WHAT YOU WILL DO: In the material below, some lines carry "node". Copy each such line.

"""

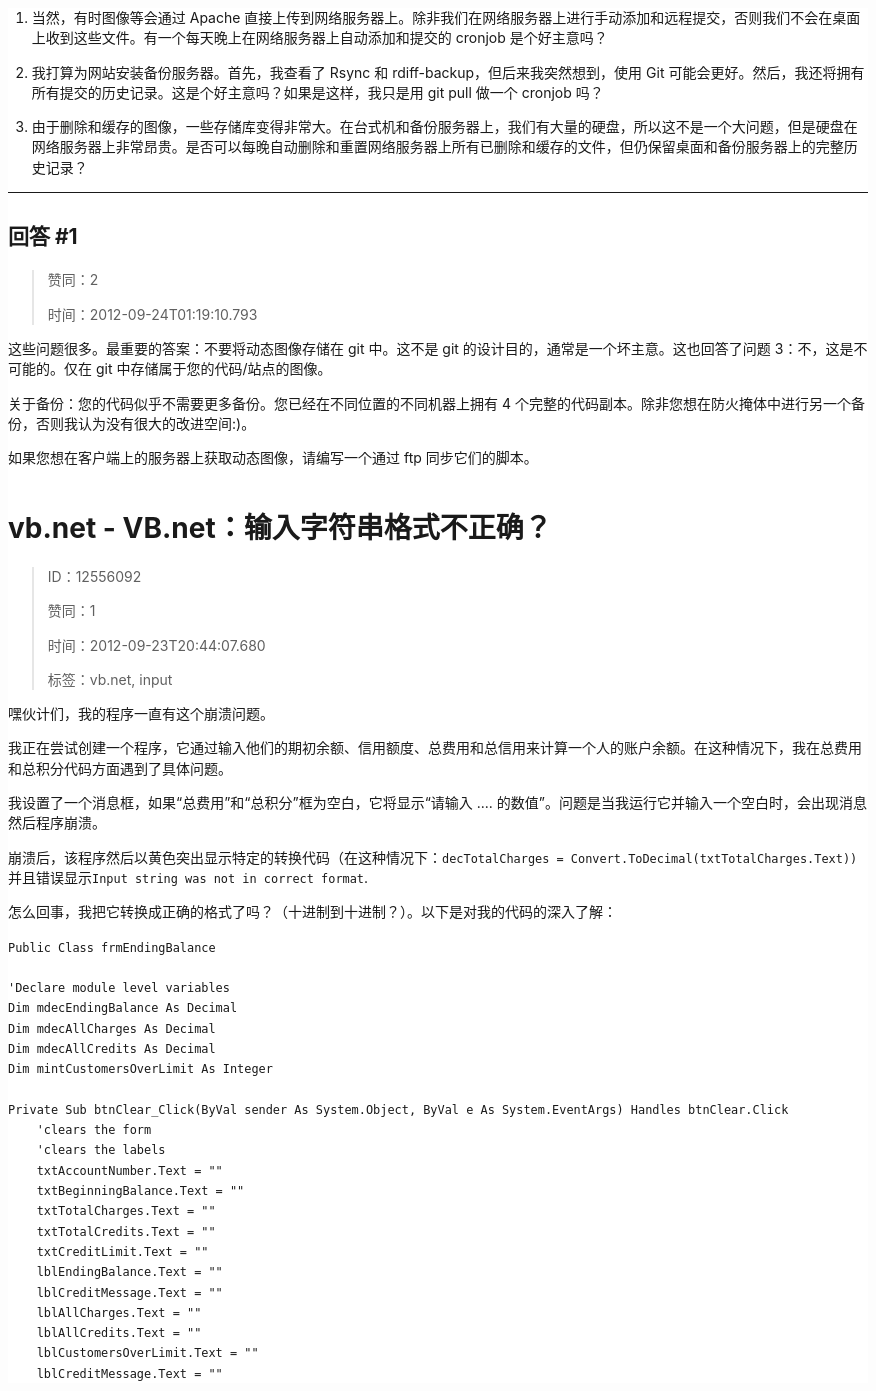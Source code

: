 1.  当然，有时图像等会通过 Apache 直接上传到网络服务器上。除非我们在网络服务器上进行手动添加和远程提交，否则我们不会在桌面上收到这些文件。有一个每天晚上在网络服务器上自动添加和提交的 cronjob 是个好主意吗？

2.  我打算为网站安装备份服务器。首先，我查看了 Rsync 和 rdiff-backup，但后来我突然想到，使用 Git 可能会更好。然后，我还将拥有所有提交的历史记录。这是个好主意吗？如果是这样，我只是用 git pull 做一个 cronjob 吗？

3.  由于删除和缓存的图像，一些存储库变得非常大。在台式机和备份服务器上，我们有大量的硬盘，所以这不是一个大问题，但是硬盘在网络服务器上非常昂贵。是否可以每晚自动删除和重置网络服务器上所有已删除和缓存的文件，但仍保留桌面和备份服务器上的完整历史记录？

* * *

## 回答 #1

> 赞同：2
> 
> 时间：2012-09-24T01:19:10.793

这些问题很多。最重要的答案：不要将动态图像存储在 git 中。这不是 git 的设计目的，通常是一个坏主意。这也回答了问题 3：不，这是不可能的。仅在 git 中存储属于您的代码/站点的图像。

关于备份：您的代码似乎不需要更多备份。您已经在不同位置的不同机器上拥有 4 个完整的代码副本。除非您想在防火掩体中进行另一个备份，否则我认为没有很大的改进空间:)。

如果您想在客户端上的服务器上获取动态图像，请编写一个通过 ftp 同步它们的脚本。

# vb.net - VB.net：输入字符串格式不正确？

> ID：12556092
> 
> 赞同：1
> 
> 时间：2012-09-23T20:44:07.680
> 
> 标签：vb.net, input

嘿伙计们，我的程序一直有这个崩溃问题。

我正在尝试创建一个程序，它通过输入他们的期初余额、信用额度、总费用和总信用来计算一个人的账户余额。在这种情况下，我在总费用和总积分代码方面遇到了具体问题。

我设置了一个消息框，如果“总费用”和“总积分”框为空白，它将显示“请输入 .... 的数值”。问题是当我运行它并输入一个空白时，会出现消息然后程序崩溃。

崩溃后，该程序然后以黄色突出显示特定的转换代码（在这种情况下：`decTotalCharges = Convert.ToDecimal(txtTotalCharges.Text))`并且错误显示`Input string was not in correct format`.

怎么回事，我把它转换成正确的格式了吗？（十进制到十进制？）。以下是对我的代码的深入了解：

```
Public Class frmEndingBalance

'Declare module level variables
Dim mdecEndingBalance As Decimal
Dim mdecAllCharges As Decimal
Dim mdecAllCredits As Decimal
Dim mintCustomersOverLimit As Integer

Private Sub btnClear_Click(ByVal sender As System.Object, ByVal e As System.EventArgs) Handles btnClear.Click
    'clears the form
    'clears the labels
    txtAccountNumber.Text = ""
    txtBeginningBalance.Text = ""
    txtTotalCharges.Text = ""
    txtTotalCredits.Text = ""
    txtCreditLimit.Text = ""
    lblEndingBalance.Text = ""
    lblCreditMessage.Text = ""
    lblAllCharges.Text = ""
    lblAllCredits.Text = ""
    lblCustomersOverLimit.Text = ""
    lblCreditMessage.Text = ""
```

"""
"""

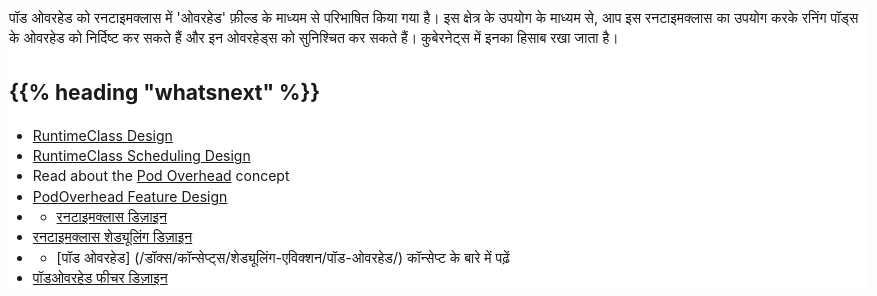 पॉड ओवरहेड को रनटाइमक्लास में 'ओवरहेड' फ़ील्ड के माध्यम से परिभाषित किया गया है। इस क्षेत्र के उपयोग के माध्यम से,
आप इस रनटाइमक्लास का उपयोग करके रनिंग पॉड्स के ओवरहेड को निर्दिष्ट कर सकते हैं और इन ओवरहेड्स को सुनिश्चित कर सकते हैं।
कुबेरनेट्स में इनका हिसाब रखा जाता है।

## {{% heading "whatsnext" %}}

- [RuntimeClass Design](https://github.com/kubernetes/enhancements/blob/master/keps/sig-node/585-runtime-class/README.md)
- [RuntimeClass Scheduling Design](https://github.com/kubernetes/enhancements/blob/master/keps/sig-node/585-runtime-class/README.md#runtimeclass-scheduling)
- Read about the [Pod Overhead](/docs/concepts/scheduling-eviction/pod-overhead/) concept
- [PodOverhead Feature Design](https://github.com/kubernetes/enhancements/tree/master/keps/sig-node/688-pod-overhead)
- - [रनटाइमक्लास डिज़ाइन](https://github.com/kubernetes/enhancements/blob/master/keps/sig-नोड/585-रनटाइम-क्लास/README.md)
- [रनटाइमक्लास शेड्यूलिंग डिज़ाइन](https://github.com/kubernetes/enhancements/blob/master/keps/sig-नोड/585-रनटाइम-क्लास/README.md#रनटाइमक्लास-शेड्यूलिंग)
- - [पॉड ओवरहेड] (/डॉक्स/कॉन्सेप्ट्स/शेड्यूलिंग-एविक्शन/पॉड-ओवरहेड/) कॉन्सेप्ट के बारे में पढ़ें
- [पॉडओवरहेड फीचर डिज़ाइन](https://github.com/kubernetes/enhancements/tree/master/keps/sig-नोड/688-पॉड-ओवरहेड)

"""

EXERCISE ANSWER:
- [RuntimeClass Design](https://github.com/kubernetes/enhancements/blob/master/keps/sig-node/585-runtime-class/README.md)
- [RuntimeClass Scheduling Design](https://github.com/kubernetes/enhancements/blob/master/keps/sig-node/585-runtime-class/README.md#runtimeclass-scheduling)
- [PodOverhead Feature Design](https://github.com/kubernetes/enhancements/tree/master/keps/sig-node/688-pod-overhead)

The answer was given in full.